Não basta ir, apreciemos também o caminho para lá chegar. Neste caso, à chácara.
Um conto do dia a dia, com um final muito ternurento.
Mais uma bela narrativa, com final feliz!
xx

Donetzka Cercck L. Alvarez disse...

Que maravilha de conto com tantas nuances diferentes,querido amigo.

Custei a ler tudo e voltarei para ver melhor,pois estou com problemas sérios para enxergar e preciso mudar de óculos.

Seu blog está na minha lista de favoritos no layout do meu e recebo as atualizações daqui.

Beijos e lindo final de quinta-feira.

Donetzka

Marina Filgueira disse...

¡Hola: Maestro!!!

Fenomenal el cuento como para una buena reflexión.

En la ésta vida, no solo es trabar. También el hombre debe tener tiempo para la familia, para amar, para reír, para cantar. Siempre hay un tiempo para cada cosa: y cada cosa para un tiempo.
Ha sido un inmenso placer.
Te dejo mi gratitud y mi estima siempre.
Un abrazo y se muy muy feliz.

Mariangela l. Vieira - "Vida", o meu maior presente. disse...

Nada no mundo vale mais que os preciosos momentos juntos dos nossos amados, e que devem ser priorizados.
Lindíssimo conto J.R.
Abração,
Mariangela

Andreia Morais disse...

O texto está fantástico, parabéns!

r: Concordo totalmente

Anônimo disse...

Mais um belo texto por aqui, aliás como sempre J.R.!
Parabéns!
Ótimo fim de semana desde já!
Abraços

http://simplesmentelilly.blogspot.com.br/

Filha do Rei disse...

É, a vida é tão corrida que podemos esquecer o " gosto de gostar".
Maravilhoso conto.Parabéns!! Tenha dias abençoados.Bjs

Lua Singular disse...

Bom dia,
Ótimo contista.
Nunca esqueça de quem o enalteceu e fez sua estrela brilhar
Abç
Lua Singular

Guaraciaba Perides disse...

Um conto que reflete o cotidiano de muitas famílias...mas foi em tempo, que Antonio percebeu o tesouro que possuía e poderia usufruir, mais do que todo o bem material do mundo, o convívio amoroso com sua família.uma crítica construtiva bem interessante.
Um abraço

Nilson Barcelli disse...

Gosto dos teus contos, porque sabes contar com palavras que transportam sentimentos.
Magnífico, gostei imenso.
Bom fim de semana, caro amigo.
Abraço.

Marta Vinhais disse...

A palavra que me ocorre e ternura...
Devemos valorizar os momentos em familia....
Obrigada pela partilha e tambem pela visita ao meu blog.
Beijos e abraços
Marta

Carmen Lúcia.Prazer de Escrever disse...

Um conto simplesmente maravilhoso como todos que você escreve.
Bjs amigo Viviani,obrigada pela visita e um ótimo final de semana.
Carmen Lúcia.

Agostinho disse...

O António demorou a perceber que tinha uma pintainha a precisar de afago.
Boa estória.

Lu Nogfer disse...

Olá Viviani.

Como não gostar dos teus contos?
Parabens pela tamanha simplicidade em teu jeito de contar e perspicácia no desenvolvimento de cada história o que ja é tua característica nos deixando o gostinho de querer te ler mais e mais.

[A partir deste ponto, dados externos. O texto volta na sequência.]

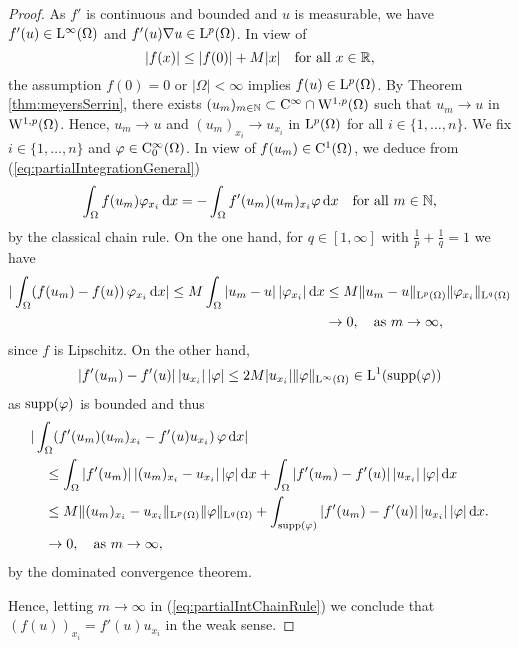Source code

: \begin{proof}
  As $f'$ is continuous and bounded and $u$ is measurable, we have $f'(u)\in \mathrm{L}^\infty(\Omega)$ and $f'(u) \nabla u \in \mathrm{L}^p(\Omega)$.
  In view of 
  $$
  |f(x)| \leq |f(0)| + M|x| \quad\text{for all } x \in \mathbb{R},
  $$
  the assumption $f(0)= 0$ or $|\Omega| < \infty$ implies $f(u) \in \mathrm{L}^p(\Omega)$.
  By Theorem \ref{thm:meyersSerrin}, there exists $(u_m)_{m \in \mathbb{N}} \subset \mathrm{C}^\infty \cap \mathrm{W}^{1,p}(\Omega)$ such that $u_m \to u$ in $\mathrm{W}^{1,p}(\Omega)$. 
  Hence, $u_m \to u$ and $(u_m)_{x_i} \to u_{x_i}$ in $\mathrm{L}^p(\Omega)$ for all $i \in \{1,\dots,n\}$.
  We fix $i \in \{ 1, \dots, n\}$ and $\varphi \in \mathrm{C}_0^\infty(\Omega)$.
  In view of $f(u_m) \in \mathrm{C}^1(\Omega)$, we deduce from (\ref{eq:partialIntegrationGeneral})
  \begin{equation}
    \label{eq:partialIntChainRule}
    \int_\Omega f(u_m) \varphi_{x_i} \, {\operatorname{d}\!{x}} = -\int_\Omega f'(u_m) (u_m)_{x_i} \varphi \, {\operatorname{d}\!{x}} \quad\text{for all } m \in \mathbb{N},
  \end{equation}
  by the classical chain rule.
  On the one hand, for $q \in [1,\infty]$ with $\frac{1}{p} + \frac{1}{q} = 1$  we have
  \begin{align*}
    | \int_\Omega (f(u_m) - f(u))\, \varphi_{x_i} \, {\operatorname{d}\!{x}} |
    \leq M \int_{\Omega} |u_m - u|\, |\varphi_{x_i}| \, {\operatorname{d}\!{x}}
    &\leq M \|u_m - u\|_{\mathrm{L}^p(\Omega)} \|\varphi_{x_i}\|_{\mathrm{L}^q(\Omega)} \\
    &\to 0, \quad\text{as } m \to \infty,
  \end{align*}
  since $f$ is Lipschitz.
  On the other hand, 
  $$
  |f'(u_m) - f'(u)|\, |u_{x_i}|\, |\varphi| \leq 2M |u_{x_i}| \|\varphi\|_{\mathrm{L}^\infty(\Omega)} \in \mathrm{L}^1(\operatorname{supp}(\varphi))
  $$
  as $\operatorname{supp}(\varphi)$ is bounded and thus
  \begin{align*}
    &|\int_\Omega (f'(u_m) (u_m)_{x_i} - f'(u)u_{x_i})\, \varphi \, {\operatorname{d}\!{x}} | \\
    &\quad\leq \int_\Omega |f'(u_m)|\, |(u_m)_{x_i} - u_{x_i}|\,| \varphi | \, {\operatorname{d}\!{x}} 
    + \int_\Omega |f'(u_m) - f'(u)|\, |u_{x_i}|\, |\varphi| \, {\operatorname{d}\!{x}} \\
    &\quad\leq M \|(u_m)_{x_i} - u_{x_i}\|_{\mathrm{L}^p(\Omega)} \|\varphi\|_{\mathrm{L}^q(\Omega)}
    + \int_{\operatorname{supp}(\varphi)} |f'(u_m) - f'(u)|\, |u_{x_i}|\, |\varphi| \, {\operatorname{d}\!{x}} .
    \\&\quad \to 0, \quad\text{as } m \to \infty,
  \end{align*}
   by the dominated convergence theorem.

   Hence, letting $m \to \infty$ in (\ref{eq:partialIntChainRule})  we conclude that $(f(u))_{x_i} = f'(u)u_{x_i}$ in the weak sense.
\end{proof}

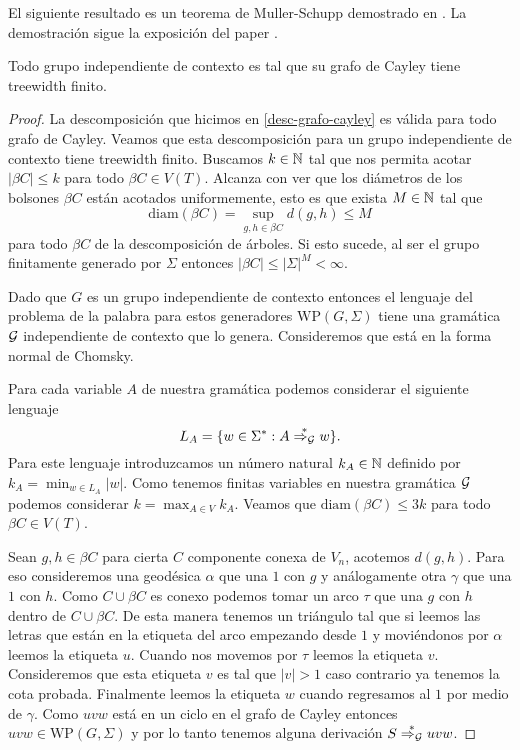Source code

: \documentclass[tesis.tex]{subfiles}
\newcommand{\WP}{\text{WP}(G, \Sigma)}
\newcommand{\deriva}{\overset{*}{\Rightarrow_{\cal G}}}
\begin{document}
El siguiente resultado es un teorema de Muller-Schupp demostrado en \cite{muller1985theory}.
La demostración sigue la exposición del paper \cite{diekert_contextfree_2017}.
\medskip
\begin{teo}  \label{teo_schupp_muller_ic_desc}
	Todo grupo independiente de contexto es tal que su grafo de Cayley tiene treewidth finito.
\end{teo}
\begin{proof}

La descomposición que hicimos en \ref{desc-grafo-cayley} es válida para todo grafo de Cayley. 
Veamos que esta descomposición para un grupo independiente de contexto tiene treewidth finito. 
Buscamos $k \in \mathbb N$ tal que nos permita acotar $|\beta C| \le k$ para todo $\beta C \in V(T)$. 
Alcanza con ver que los diámetros de los bolsones $\beta C$ están acotados uniformemente, esto es que exista $M \in \mathbb N$ tal que 
\[
\text{diam}(\beta C) =  \sup_{g,h \in \beta C} d(g,h) \le M
\] 
para todo $\beta C$ de la descomposición de árboles.
Si esto sucede, al ser el grupo finitamente generado por $\Sigma$ entonces $|\beta C| \le |\Sigma|^{M} < \infty$.


Dado que $G$ es un grupo independiente de contexto entonces el lenguaje del problema de la palabra para estos generadores $\WP$ tiene una gramática $\cal G$ independiente de contexto que lo genera. 
Consideremos que está en la forma normal de Chomsky.

Para cada variable $A$ de nuestra gramática podemos considerar el siguiente lenguaje
\[
L_A = \{ w \in \Sigma^* : A \deriva w  \}.
\]
Para este lenguaje introduzcamos un número natural $k_A \in \mathbb N$ definido por $k_A = \min_{w \in L_A} |w|$. 
Como tenemos finitas variables en nuestra gramática $\cal G$ podemos considerar $k = \max_{A \in V} k_A$. 
Veamos que $\text{diam}(\beta C) \le 3k$ para todo $\beta C \in V(T)$.

Sean $g,h \in \beta C$ para cierta $C$ componente conexa de $V_n$, acotemos $d(g,h)$. 
Para eso consideremos una geodésica $\alpha$ que una $1$ con $g$ y análogamente otra $\gamma$ que una $1$ con $h$. 
Como $C \cup \beta C$ es conexo podemos tomar un arco $\tau$ que una $g$ con  $h$ dentro de $C \cup \beta C$. 
De esta manera tenemos un triángulo tal que si leemos las letras que están en la etiqueta del arco empezando desde $1$ y moviéndonos por $\alpha$ leemos la etiqueta $u$. 
Cuando nos movemos por $\tau$ leemos la etiqueta $v$. Consideremos que esta etiqueta $v$ es tal que $|v|>1$ caso contrario ya tenemos la cota probada. Finalmente leemos la etiqueta $w$ cuando regresamos al $1$ por medio de $\gamma$.
Como $uvw$ está en un ciclo en el grafo de Cayley entonces $uvw \in  \WP$ y por lo tanto tenemos alguna derivación $S \deriva uvw$.


\end{proof}
\end{document}
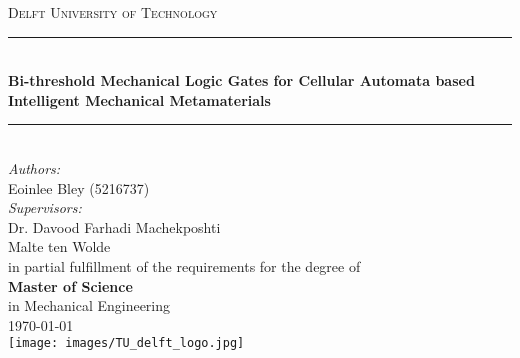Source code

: \documentclass[a4paper]{article}
\begin{document}
\begin{titlepage}

\newcommand{\HRule}{\rule{\linewidth}{0.5mm}} 							%
\center 
 
\textsc{\LARGE Delft University of Technology}\\[1cm]

\HRule \\[0.8cm]
{ \huge \bfseries Bi-threshold Mechanical Logic Gates for Cellular Automata based Intelligent Mechanical Metamaterials }\\[0.7cm]								%
\HRule \\[1cm]
\large
\emph{Authors:}\\
Eoinlee Bley (5216737)\\[1.5cm]	
\emph{Supervisors:}\\
Dr. Davood Farhadi Machekposhti\\
Malte ten Wolde\\[0.5cm]
in partial fulfillment of the requirements for the degree of \\[0.5cm]
\textbf{Master of Science}\\
in Mechanical Engineering\\[0.5cm]
{\large \today}\\[5cm]
\texttt{[image: images/TU\_delft\_logo.jpg]}\\[1cm] 	%
\vfill 
\end{titlepage}

\begin{abstract}

\end{abstract}





\newpage



\end{document}
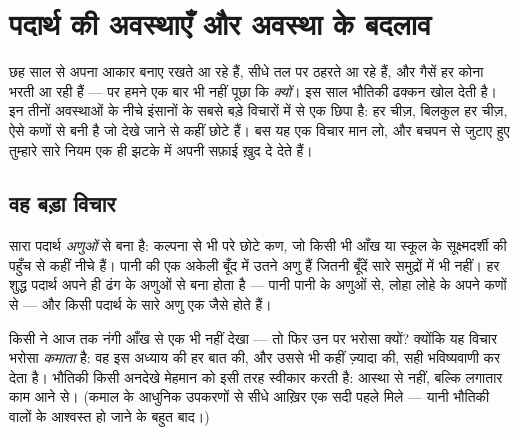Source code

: \chapter{पदार्थ की अवस्थाएँ और अवस्था के बदलाव}\label{ch:g7:states-of-matter}

छह साल से  अपना आकार बनाए रखते आ रहे हैं,  सीधे तल पर ठहरते आ
रहे हैं, और गैसें हर कोना भरती आ रही हैं --- पर हमने एक बार भी नहीं
पूछा कि \emph{क्यों}। इस साल भौतिकी ढक्कन खोल देती है। इन तीनों
अवस्थाओं के नीचे इंसानों के सबसे बड़े विचारों में से एक छिपा है: हर
चीज़, बिलकुल हर चीज़, ऐसे कणों से बनी है जो देखे जाने से कहीं छोटे
हैं। बस यह एक विचार मान लो, और बचपन से जुटाए हुए तुम्हारे सारे नियम एक
ही झटके में अपनी सफ़ाई ख़ुद दे देते हैं।

\section{वह बड़ा विचार}

\begin{definition}[अणु]\label{def:g7:states-of-matter:molecule}
सारा पदार्थ \emph{अणुओं} से बना है: कल्पना से भी परे छोटे
कण, जो किसी भी आँख या स्कूल के सूक्ष्मदर्शी की पहुँच से कहीं नीचे हैं।
पानी की एक अकेली बूँद में उतने अणु हैं जितनी बूँदें सारे समुद्रों में
भी नहीं। हर शुद्ध पदार्थ अपने ही ढंग के अणुओं से बना होता है --- पानी
पानी के अणुओं से, लोहा लोहे के अपने कणों से --- और किसी पदार्थ के सारे
अणु एक जैसे होते हैं।
\end{definition}

\begin{remark}[बिना देखे मान लेना]\label{rem:g7:states-of-matter:believing}
किसी ने आज तक नंगी आँख से एक भी  नहीं देखा --- तो फिर उन पर भरोसा
क्यों? क्योंकि यह विचार भरोसा \emph{कमाता} है: वह इस अध्याय की हर बात
की, और उससे भी कहीं ज़्यादा की, सही भविष्यवाणी कर देता है। भौतिकी किसी
अनदेखे मेहमान को इसी तरह स्वीकार करती है: आस्था से नहीं, बल्कि लगातार
काम आने से। (कमाल के आधुनिक उपकरणों से सीधे  आख़िर एक सदी पहले
मिले --- यानी भौतिकी वालों के आश्वस्त हो जाने के बहुत बाद।)
\end{remark}

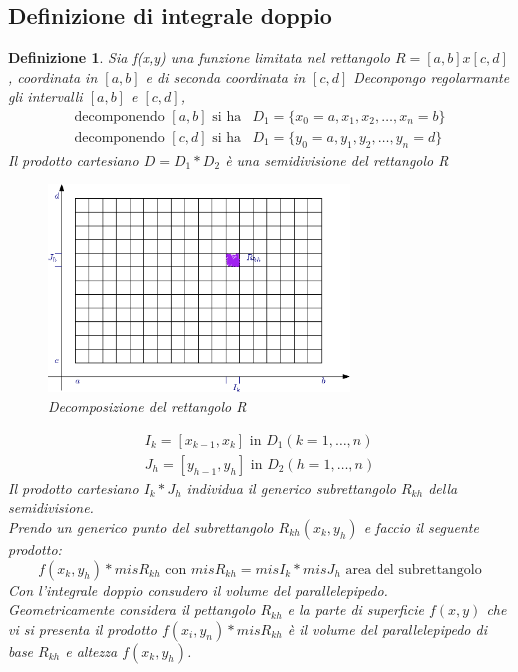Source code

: \documentclass{book}
\newtheorem{defi}{Definizione}
\begin{document}
\subsection{Definizione di integrale doppio}
\begin{defi}
  Sia f(x,y) una funzione limitata nel rettangolo $R=[a,b]x[c,d]$, coordinata in $[a,b]$ e
  di seconda coordinata in $[c,d]$
  Deconpongo regolarmante gli intervalli $[a,b]$ e $[c,d]$,
  \begin{equation*}
    \begin{matrix}
        \text{decomponendo }[a,b]\text{ si ha} & D_1=\{x_0=a,x_1,x_2,\dots,x_n=b\}\\ 
        \text{decomponendo }[c,d]\text{ si ha} & D_1=\{y_0=a,y_1,y_2,\dots,y_n=d\}
    \end{matrix}
  \end{equation*}
  Il prodotto cartesiano $D=D_1*D_2$ è una semidivisione del rettangolo R
  \begin{figure}[ht]
    \centering
    \includegraphics[width=8cm]{img/finiti/graficodecomposizioneR.eps}
    \caption{Decomposizione del rettangolo R}
  \end{figure}
  \begin{equation*}
    \begin{matrix}
        I_k=[x_{k-1},x_k] \text{ in } D_1 (k=1,\dots,n)\\
        J_h=[y_{h-1},y_h] \text{ in } D_2 (h=1,\dots,n)
    \end{matrix}
  \end{equation*}
  Il prodotto cartesiano $I_k*J_h$ individua il generico subrettangolo $R_{kh}$ della semidivisione.\\
  Prendo un generico punto del subrettangolo $R_{kh}(x_k,y_h)$ e faccio il seguente prodotto:
  \begin{equation*}
    f(x_k,y_h)*mis R_{kh} \text{ con } misR_{kh} = misI_k * misJ_h \text{ area del subrettangolo}
  \end{equation*}
  Con l'integrale doppio consudero il volume del parallelepipedo.\\
  Geometricamente considera il pettangolo $R_{kh}$ e la parte di superficie $f(x,y)$ che vi si
  presenta il prodotto $f(x_i,y_n)*mis R_{kh}$ è il volume del parallelepipedo di base $R_{kh}$
  e altezza $f(x_k,y_h)$.
\end{defi}
\end{document}
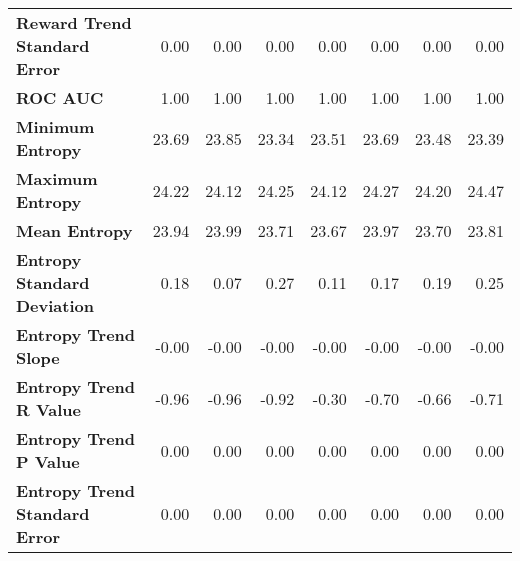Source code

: \begin{tabular}{lrrrrrrr}
\textbf{Reward Trend Standard Error} & 0.00 & 0.00 & 0.00 & 0.00 & 0.00 & 0.00 & 0.00 \\
\textbf{ROC AUC} & 1.00 & 1.00 & 1.00 & 1.00 & 1.00 & 1.00 & 1.00 \\
\textbf{Minimum Entropy} & 23.69 & 23.85 & 23.34 & 23.51 & 23.69 & 23.48 & 23.39 \\
\textbf{Maximum Entropy} & 24.22 & 24.12 & 24.25 & 24.12 & 24.27 & 24.20 & 24.47 \\
\textbf{Mean Entropy} & 23.94 & 23.99 & 23.71 & 23.67 & 23.97 & 23.70 & 23.81 \\
\textbf{Entropy Standard Deviation} & 0.18 & 0.07 & 0.27 & 0.11 & 0.17 & 0.19 & 0.25 \\
\textbf{Entropy Trend Slope} & -0.00 & -0.00 & -0.00 & -0.00 & -0.00 & -0.00 & -0.00 \\
\textbf{Entropy Trend R Value} & -0.96 & -0.96 & -0.92 & -0.30 & -0.70 & -0.66 & -0.71 \\
\textbf{Entropy Trend P Value} & 0.00 & 0.00 & 0.00 & 0.00 & 0.00 & 0.00 & 0.00 \\
\textbf{Entropy Trend Standard Error} & 0.00 & 0.00 & 0.00 & 0.00 & 0.00 & 0.00 & 0.00 \\
\bottomrule
\end{tabular}

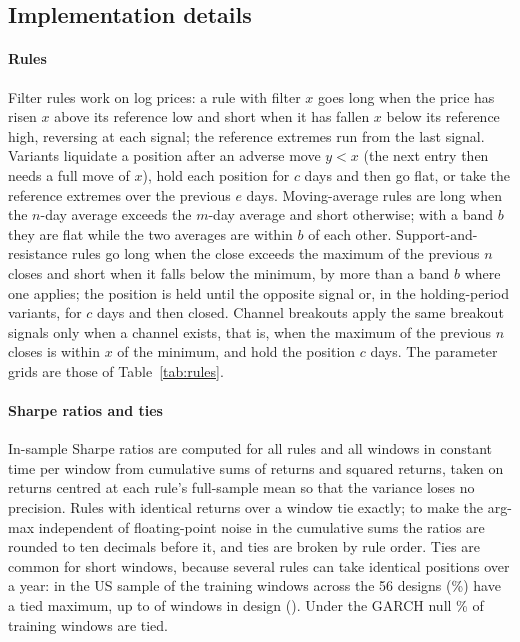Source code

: \documentclass[pdflatex,sn-basic]{sn-jnl}
\theoremstyle{thmstyleone}
\theoremstyle{thmstylethree}
\begin{document}
\begin{appendices}

\section{Implementation details}\label{app:impl}

\paragraph{Rules} Filter rules work on log prices: a rule with filter $x$ goes long when the price has
risen $x$ above its reference low and short when it has fallen $x$ below its reference high, reversing at
each signal; the reference extremes run from the last signal. Variants liquidate a position after an
adverse move $y<x$ (the next entry then needs a full move of $x$), hold each position for $c$ days and
then go flat, or take the reference extremes over the previous $e$ days. Moving-average rules are long
when the $n$-day average exceeds the $m$-day average and short otherwise; with a band $b$ they are flat
while the two averages are within $b$ of each other. Support-and-resistance rules go long when the close
exceeds the maximum of the previous $n$ closes and short when it falls below the minimum, by more than a
band $b$ where one applies; the position is held until the opposite signal or, in the holding-period
variants, for $c$ days and then closed. Channel breakouts apply the same breakout signals only when a
channel exists, that is, when the maximum of the previous $n$ closes is within $x$ of the minimum, and
hold the position $c$ days. The parameter grids are those of Table~\ref{tab:rules}.

\paragraph{Sharpe ratios and ties} In-sample Sharpe ratios are computed for all rules and all windows in
constant time per window from cumulative sums of returns and squared returns, taken on returns centred
at each rule's full-sample mean so that the variance loses no precision. Rules with identical returns
over a window tie exactly; to make the arg-max independent of floating-point noise in the cumulative sums
the ratios are rounded to ten decimals before it, and ties are broken by rule order. Ties are common for
short windows, because several rules can take identical positions over a year: in the US sample
\NumUStiedWindows{} of the \NumUSwindows{} training windows across the 56 designs (\NumUStiedShare\%)
have a tied maximum, up to \NumUSmaxTied{} of \NumUSmaxTiedBlocks{} windows in design
\NumUSmaxTiedDesign{} (\NumUSmaxTiedDesc). Under the GARCH null \NumMCtiedShare\% of training windows
are tied.


\end{appendices}
\end{document}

ps. Muito obrigada pelo carinho, meu querido amigo. Tambem senti muitas saudades mas ja voltei.

Beijos e o meu carinho.

Teresa Isabel Silva disse...

É sempre um prazer vir até aqui e conhecer um pouco mais das suas obras!

Bjxxx

Vane M. disse...

Aplausos Viviani, mais um texto genial. Um abraço!

CÉU disse...

Agradeço o seu comentário no meu blogue, de que muito gostei.

Pelo que já percebi, você é um contista nato, na forma e no conteúdo. Escreve tão à-vontade e de maneira nada coloquial, que nos faz "entrar", também, na história.
Pois é, há sempre um momento no nosso cérebro, que nos faz retroceder/parar. O amor e a atenção que podemos e devemos dar à nossa família tem de falar mais alto.
Vamos sempre a tempo de recomeçar.

Bom domingo!

Marli Terezinha Andrucho Boldori disse...

Boa noite, li sem pestanejar, seu conto é emocionante e nos dá a oportunidade de refletirmos sobre como vivemos nossa vida. Nossa família a base de tudo. Os filhinhos sempre precisam do carinho e apoio dos seus queridos papais. Parabéns! Obrigada por compartilhar conosco. Grande abraço!